» **THE PROBLEM**
Take the material below and output exactly the run of lines from the one containing "lvItem.iSubItem = j;" down to the one containing "VirtualFreeEx(hProcess, pItemText, 0, MEM_RELEASE);", with both included.

#### RECORDS PROVIDED

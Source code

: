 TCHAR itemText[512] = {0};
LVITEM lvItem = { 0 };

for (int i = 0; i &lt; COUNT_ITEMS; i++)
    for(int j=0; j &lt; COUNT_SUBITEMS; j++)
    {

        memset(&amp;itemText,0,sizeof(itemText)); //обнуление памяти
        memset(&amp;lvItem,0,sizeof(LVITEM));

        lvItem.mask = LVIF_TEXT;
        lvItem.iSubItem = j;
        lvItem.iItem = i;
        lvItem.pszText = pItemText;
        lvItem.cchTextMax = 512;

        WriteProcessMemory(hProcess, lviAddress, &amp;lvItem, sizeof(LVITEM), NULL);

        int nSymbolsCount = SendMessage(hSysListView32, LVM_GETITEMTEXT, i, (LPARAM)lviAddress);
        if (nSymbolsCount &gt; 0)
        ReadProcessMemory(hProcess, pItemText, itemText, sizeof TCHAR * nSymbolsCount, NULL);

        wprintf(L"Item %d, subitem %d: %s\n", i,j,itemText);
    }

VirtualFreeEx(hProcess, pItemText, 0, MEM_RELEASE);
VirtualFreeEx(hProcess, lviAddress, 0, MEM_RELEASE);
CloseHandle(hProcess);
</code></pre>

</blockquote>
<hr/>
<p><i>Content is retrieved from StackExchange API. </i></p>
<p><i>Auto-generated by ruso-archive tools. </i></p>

########

» **TASK RESPONSE**
        lvItem.iSubItem = j;
        lvItem.iItem = i;
        lvItem.pszText = pItemText;
        lvItem.cchTextMax = 512;

        WriteProcessMemory(hProcess, lviAddress, &amp;lvItem, sizeof(LVITEM), NULL);

        int nSymbolsCount = SendMessage(hSysListView32, LVM_GETITEMTEXT, i, (LPARAM)lviAddress);
        if (nSymbolsCount &gt; 0)
        ReadProcessMemory(hProcess, pItemText, itemText, sizeof TCHAR * nSymbolsCount, NULL);

        wprintf(L"Item %d, subitem %d: %s\n", i,j,itemText);
    }

VirtualFreeEx(hProcess, pItemText, 0, MEM_RELEASE);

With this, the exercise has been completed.